DATA LISTING Start Marker
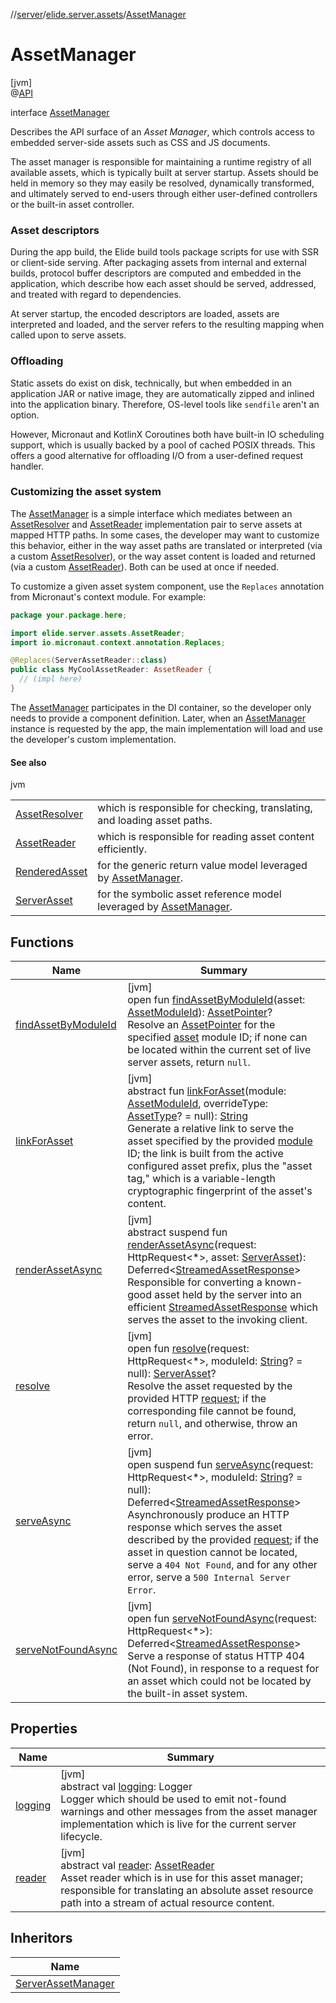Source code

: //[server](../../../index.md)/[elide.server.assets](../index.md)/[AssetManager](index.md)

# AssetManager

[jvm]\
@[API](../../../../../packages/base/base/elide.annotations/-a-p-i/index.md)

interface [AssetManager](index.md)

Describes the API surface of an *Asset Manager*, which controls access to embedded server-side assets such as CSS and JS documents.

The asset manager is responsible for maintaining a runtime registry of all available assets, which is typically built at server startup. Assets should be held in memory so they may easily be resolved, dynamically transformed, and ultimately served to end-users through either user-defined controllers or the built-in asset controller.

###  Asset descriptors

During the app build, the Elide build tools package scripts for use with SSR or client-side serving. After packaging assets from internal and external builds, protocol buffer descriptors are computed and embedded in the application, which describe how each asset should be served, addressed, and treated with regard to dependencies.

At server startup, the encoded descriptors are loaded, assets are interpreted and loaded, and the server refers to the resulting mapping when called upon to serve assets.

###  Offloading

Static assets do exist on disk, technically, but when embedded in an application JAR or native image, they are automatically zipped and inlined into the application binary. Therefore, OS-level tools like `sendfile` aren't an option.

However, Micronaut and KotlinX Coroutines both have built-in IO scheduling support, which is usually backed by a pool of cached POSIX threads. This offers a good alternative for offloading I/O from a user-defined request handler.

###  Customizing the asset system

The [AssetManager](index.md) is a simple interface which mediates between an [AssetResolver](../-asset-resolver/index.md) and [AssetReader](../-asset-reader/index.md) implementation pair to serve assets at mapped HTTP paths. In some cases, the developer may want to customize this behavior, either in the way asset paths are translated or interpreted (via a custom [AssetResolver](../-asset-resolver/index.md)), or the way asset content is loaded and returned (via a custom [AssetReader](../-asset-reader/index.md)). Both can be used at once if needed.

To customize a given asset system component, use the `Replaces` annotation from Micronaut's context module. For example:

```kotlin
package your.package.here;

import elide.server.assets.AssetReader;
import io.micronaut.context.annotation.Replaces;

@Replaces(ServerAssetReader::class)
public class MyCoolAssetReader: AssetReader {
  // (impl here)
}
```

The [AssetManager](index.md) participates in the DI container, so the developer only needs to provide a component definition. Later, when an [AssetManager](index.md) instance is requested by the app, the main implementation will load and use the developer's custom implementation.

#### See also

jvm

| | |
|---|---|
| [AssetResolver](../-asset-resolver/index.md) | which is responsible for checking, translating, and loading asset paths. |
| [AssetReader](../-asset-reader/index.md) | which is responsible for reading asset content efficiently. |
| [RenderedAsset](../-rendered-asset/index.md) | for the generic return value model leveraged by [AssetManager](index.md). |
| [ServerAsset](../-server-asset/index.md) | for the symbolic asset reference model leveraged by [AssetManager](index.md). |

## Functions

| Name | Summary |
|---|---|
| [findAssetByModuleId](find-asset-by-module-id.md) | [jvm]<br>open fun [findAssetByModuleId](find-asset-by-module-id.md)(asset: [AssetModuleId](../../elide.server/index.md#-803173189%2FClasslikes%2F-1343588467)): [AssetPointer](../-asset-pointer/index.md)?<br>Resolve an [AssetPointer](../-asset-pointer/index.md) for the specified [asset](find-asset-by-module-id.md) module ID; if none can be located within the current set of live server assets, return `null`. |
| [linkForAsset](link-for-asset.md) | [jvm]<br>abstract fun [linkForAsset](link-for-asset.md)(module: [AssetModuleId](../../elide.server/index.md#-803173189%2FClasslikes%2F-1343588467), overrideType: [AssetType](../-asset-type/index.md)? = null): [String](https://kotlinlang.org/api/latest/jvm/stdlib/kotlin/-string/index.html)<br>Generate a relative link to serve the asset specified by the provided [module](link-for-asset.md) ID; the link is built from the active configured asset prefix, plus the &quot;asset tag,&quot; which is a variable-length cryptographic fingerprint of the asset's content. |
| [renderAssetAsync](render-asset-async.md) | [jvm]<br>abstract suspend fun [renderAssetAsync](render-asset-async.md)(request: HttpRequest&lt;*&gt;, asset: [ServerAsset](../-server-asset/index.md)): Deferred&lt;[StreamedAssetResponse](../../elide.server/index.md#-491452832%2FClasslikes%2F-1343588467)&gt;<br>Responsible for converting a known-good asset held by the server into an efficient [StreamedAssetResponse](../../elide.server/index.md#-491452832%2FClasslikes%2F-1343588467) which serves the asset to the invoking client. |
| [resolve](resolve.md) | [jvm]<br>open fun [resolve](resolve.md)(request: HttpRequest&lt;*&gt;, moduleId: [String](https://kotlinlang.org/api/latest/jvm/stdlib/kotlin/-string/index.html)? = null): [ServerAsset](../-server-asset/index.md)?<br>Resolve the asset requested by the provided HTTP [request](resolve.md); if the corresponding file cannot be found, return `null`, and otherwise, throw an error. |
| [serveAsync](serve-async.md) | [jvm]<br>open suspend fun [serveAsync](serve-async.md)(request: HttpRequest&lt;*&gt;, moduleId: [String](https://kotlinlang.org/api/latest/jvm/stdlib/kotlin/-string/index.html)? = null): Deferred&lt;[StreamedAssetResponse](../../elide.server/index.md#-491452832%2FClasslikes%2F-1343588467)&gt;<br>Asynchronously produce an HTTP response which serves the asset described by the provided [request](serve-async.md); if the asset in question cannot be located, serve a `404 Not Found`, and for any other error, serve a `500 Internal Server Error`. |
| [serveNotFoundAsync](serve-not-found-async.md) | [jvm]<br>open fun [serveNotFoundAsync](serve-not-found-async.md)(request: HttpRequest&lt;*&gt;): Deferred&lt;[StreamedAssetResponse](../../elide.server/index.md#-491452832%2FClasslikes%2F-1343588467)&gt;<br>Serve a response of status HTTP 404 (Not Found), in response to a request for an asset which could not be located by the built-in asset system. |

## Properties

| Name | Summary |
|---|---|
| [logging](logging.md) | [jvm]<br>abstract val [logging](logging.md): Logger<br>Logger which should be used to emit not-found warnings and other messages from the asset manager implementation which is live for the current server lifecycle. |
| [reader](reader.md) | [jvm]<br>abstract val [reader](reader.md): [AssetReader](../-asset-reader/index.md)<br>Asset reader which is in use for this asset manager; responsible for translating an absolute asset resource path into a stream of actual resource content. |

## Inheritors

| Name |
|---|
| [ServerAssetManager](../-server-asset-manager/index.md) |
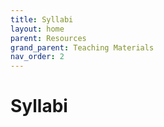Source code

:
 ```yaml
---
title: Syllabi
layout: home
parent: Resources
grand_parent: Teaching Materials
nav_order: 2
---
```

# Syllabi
DATA LISTING End Marker
[TO DO] Beginning with the line that contains "resource content. |" and ending with the last line of the data, restate each line word for word. Exclude the pictures.

[ANSWER TO THE PROBLEM]
| [reader](reader.md) | [jvm]<br>abstract val [reader](reader.md): [AssetReader](../-asset-reader/index.md)<br>Asset reader which is in use for this asset manager; responsible for translating an absolute asset resource path into a stream of actual resource content. |

## Inheritors

| Name |
|---|
| [ServerAssetManager](../-server-asset-manager/index.md) |
Source code

:
 ```yaml
---
title: Syllabi
layout: home
parent: Resources
grand_parent: Teaching Materials
nav_order: 2
---
```

# Syllabi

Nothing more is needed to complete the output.